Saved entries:

>>>

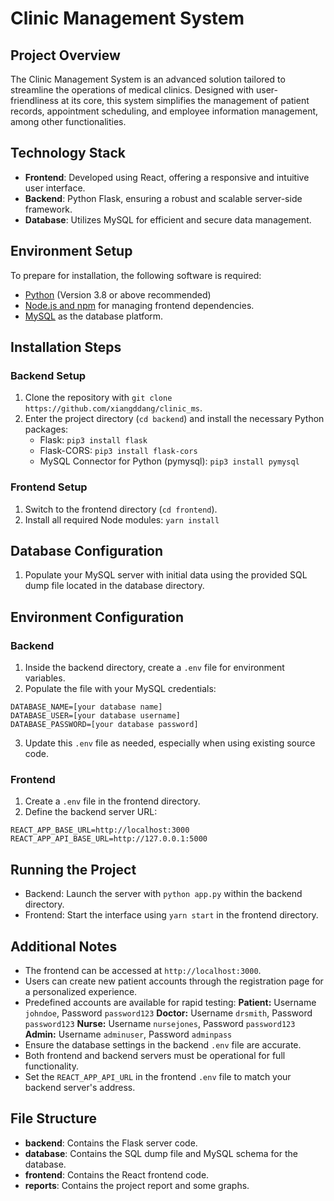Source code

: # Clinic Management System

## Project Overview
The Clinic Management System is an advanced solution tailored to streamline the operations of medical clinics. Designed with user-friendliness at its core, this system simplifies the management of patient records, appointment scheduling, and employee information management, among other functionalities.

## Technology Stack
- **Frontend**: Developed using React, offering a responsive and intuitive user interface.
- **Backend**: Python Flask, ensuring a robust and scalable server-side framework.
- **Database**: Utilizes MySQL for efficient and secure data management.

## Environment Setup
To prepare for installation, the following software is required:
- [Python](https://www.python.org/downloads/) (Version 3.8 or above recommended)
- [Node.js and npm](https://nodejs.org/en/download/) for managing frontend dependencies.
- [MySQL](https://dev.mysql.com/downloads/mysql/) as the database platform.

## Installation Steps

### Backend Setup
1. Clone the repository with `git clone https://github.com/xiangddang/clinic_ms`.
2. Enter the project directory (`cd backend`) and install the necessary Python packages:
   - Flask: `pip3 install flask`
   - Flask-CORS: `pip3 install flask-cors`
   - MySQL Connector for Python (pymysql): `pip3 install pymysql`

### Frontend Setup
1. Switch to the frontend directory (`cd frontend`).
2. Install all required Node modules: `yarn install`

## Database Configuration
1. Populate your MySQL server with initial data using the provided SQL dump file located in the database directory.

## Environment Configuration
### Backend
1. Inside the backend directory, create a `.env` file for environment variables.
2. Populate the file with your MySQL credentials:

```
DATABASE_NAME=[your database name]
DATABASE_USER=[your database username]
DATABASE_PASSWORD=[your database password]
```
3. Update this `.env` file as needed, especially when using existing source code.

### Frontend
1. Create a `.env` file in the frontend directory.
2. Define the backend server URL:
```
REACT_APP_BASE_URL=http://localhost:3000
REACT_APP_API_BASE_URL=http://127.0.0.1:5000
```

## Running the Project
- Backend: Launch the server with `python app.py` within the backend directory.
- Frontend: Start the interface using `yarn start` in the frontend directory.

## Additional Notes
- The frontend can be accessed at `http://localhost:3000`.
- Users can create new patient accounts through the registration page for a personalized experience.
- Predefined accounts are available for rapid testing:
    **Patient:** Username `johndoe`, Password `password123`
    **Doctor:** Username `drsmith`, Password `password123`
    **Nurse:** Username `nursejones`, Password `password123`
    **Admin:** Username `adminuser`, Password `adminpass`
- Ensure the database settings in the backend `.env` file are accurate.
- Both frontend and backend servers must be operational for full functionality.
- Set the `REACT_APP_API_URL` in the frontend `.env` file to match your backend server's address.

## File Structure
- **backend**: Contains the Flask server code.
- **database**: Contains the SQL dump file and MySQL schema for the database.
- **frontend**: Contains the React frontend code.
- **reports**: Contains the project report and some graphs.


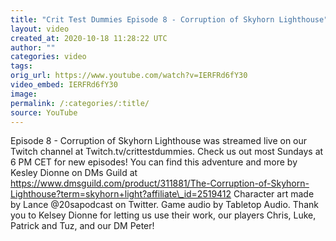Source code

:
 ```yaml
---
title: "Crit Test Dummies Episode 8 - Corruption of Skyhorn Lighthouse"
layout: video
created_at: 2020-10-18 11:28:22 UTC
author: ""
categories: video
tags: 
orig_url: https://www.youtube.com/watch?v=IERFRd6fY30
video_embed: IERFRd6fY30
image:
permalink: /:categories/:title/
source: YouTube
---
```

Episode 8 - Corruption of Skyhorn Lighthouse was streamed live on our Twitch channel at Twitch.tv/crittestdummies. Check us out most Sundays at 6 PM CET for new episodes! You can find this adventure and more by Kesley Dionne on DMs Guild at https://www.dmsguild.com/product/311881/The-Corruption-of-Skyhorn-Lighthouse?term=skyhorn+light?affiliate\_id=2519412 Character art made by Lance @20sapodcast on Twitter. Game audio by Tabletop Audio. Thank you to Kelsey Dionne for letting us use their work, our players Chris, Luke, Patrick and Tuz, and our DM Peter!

<<<

Using the records given above, list every line that includes the word "Lighthouse".

# Answer to this exercise:
title: "Crit Test Dummies Episode 8 - Corruption of Skyhorn Lighthouse"
Episode 8 - Corruption of Skyhorn Lighthouse was streamed live on our Twitch channel at Twitch.tv/crittestdummies. Check us out most Sundays at 6 PM CET for new episodes! You can find this adventure and more by Kesley Dionne on DMs Guild at https://www.dmsguild.com/product/311881/The-Corruption-of-Skyhorn-Lighthouse?term=skyhorn+light?affiliate\_id=2519412 Character art made by Lance @20sapodcast on Twitter. Game audio by Tabletop Audio. Thank you to Kelsey Dionne for letting us use their work, our players Chris, Luke, Patrick and Tuz, and our DM Peter!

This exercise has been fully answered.